- **HOW TO COMPLETE THIS TASK**
Write out the whole listing again, exactly as given.

- **MATERIALS PROVIDED**

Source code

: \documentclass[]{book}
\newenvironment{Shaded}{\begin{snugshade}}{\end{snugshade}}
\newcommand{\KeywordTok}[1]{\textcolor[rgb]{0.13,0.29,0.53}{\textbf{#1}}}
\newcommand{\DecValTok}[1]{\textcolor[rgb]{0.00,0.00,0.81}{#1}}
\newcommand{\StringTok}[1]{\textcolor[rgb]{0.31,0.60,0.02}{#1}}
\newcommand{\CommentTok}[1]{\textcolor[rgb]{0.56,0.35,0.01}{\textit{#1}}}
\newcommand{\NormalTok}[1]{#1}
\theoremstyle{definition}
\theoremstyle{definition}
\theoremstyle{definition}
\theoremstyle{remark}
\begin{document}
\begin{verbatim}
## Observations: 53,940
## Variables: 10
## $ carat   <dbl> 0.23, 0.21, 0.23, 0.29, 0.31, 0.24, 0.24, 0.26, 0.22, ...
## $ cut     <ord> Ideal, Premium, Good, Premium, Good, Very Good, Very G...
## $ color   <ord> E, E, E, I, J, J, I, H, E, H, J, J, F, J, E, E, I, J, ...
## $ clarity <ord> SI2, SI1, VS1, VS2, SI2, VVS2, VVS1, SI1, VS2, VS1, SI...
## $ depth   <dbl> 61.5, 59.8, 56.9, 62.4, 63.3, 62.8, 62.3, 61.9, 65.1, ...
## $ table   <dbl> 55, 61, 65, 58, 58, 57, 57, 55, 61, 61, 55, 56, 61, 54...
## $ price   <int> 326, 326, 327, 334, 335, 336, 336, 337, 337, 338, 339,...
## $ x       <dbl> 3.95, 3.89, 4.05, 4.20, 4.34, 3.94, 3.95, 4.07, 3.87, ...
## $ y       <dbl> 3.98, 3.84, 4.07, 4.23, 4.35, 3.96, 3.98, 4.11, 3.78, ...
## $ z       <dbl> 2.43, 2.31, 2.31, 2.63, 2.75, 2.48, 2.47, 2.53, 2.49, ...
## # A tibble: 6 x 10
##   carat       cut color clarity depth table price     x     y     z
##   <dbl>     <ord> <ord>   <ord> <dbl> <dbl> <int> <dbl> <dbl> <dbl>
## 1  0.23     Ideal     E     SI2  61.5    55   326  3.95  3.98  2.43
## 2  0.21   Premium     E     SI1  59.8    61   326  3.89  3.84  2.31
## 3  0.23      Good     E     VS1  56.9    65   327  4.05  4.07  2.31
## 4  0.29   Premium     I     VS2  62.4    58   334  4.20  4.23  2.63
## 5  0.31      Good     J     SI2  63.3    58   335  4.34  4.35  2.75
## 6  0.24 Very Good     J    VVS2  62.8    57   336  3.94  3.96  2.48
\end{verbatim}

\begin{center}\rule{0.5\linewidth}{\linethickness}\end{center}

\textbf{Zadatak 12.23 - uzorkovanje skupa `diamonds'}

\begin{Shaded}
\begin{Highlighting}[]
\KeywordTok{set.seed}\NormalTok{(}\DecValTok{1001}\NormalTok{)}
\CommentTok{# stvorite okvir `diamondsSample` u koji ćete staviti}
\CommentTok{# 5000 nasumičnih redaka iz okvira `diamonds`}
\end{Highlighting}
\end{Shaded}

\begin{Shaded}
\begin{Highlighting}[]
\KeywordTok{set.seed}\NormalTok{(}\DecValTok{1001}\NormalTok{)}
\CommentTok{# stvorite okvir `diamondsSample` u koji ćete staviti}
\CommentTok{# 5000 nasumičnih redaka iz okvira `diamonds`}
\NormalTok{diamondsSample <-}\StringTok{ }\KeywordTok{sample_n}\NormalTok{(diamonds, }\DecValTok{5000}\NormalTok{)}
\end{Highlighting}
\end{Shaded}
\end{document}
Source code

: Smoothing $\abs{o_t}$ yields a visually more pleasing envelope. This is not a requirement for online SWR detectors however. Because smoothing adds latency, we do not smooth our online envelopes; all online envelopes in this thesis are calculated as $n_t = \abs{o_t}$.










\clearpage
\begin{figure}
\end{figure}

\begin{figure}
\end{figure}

- **SOLUTION TO THIS EXERCISE**
Source code

: \documentclass[]{book}
\newenvironment{Shaded}{\begin{snugshade}}{\end{snugshade}}
\newcommand{\KeywordTok}[1]{\textcolor[rgb]{0.13,0.29,0.53}{\textbf{#1}}}
\newcommand{\DecValTok}[1]{\textcolor[rgb]{0.00,0.00,0.81}{#1}}
\newcommand{\StringTok}[1]{\textcolor[rgb]{0.31,0.60,0.02}{#1}}
\newcommand{\CommentTok}[1]{\textcolor[rgb]{0.56,0.35,0.01}{\textit{#1}}}
\newcommand{\NormalTok}[1]{#1}
\theoremstyle{definition}
\theoremstyle{definition}
\theoremstyle{definition}
\theoremstyle{remark}
\begin{document}
\begin{verbatim}
## Observations: 53,940
## Variables: 10
## $ carat   <dbl> 0.23, 0.21, 0.23, 0.29, 0.31, 0.24, 0.24, 0.26, 0.22, ...
## $ cut     <ord> Ideal, Premium, Good, Premium, Good, Very Good, Very G...
## $ color   <ord> E, E, E, I, J, J, I, H, E, H, J, J, F, J, E, E, I, J, ...
## $ clarity <ord> SI2, SI1, VS1, VS2, SI2, VVS2, VVS1, SI1, VS2, VS1, SI...
## $ depth   <dbl> 61.5, 59.8, 56.9, 62.4, 63.3, 62.8, 62.3, 61.9, 65.1, ...
## $ table   <dbl> 55, 61, 65, 58, 58, 57, 57, 55, 61, 61, 55, 56, 61, 54...
## $ price   <int> 326, 326, 327, 334, 335, 336, 336, 337, 337, 338, 339,...
## $ x       <dbl> 3.95, 3.89, 4.05, 4.20, 4.34, 3.94, 3.95, 4.07, 3.87, ...
## $ y       <dbl> 3.98, 3.84, 4.07, 4.23, 4.35, 3.96, 3.98, 4.11, 3.78, ...
## $ z       <dbl> 2.43, 2.31, 2.31, 2.63, 2.75, 2.48, 2.47, 2.53, 2.49, ...
## # A tibble: 6 x 10
##   carat       cut color clarity depth table price     x     y     z
##   <dbl>     <ord> <ord>   <ord> <dbl> <dbl> <int> <dbl> <dbl> <dbl>
## 1  0.23     Ideal     E     SI2  61.5    55   326  3.95  3.98  2.43
## 2  0.21   Premium     E     SI1  59.8    61   326  3.89  3.84  2.31
## 3  0.23      Good     E     VS1  56.9    65   327  4.05  4.07  2.31
## 4  0.29   Premium     I     VS2  62.4    58   334  4.20  4.23  2.63
## 5  0.31      Good     J     SI2  63.3    58   335  4.34  4.35  2.75
## 6  0.24 Very Good     J    VVS2  62.8    57   336  3.94  3.96  2.48
\end{verbatim}

\begin{center}\rule{0.5\linewidth}{\linethickness}\end{center}

\textbf{Zadatak 12.23 - uzorkovanje skupa `diamonds'}

\begin{Shaded}
\begin{Highlighting}[]
\KeywordTok{set.seed}\NormalTok{(}\DecValTok{1001}\NormalTok{)}
\CommentTok{# stvorite okvir `diamondsSample` u koji ćete staviti}
\CommentTok{# 5000 nasumičnih redaka iz okvira `diamonds`}
\end{Highlighting}
\end{Shaded}

\begin{Shaded}
\begin{Highlighting}[]
\KeywordTok{set.seed}\NormalTok{(}\DecValTok{1001}\NormalTok{)}
\CommentTok{# stvorite okvir `diamondsSample` u koji ćete staviti}
\CommentTok{# 5000 nasumičnih redaka iz okvira `diamonds`}
\NormalTok{diamondsSample <-}\StringTok{ }\KeywordTok{sample_n}\NormalTok{(diamonds, }\DecValTok{5000}\NormalTok{)}
\end{Highlighting}
\end{Shaded}
\end{document}
Source code

: Smoothing $\abs{o_t}$ yields a visually more pleasing envelope. This is not a requirement for online SWR detectors however. Because smoothing adds latency, we do not smooth our online envelopes; all online envelopes in this thesis are calculated as $n_t = \abs{o_t}$.










\clearpage
\begin{figure}
\end{figure}

\begin{figure}
\end{figure}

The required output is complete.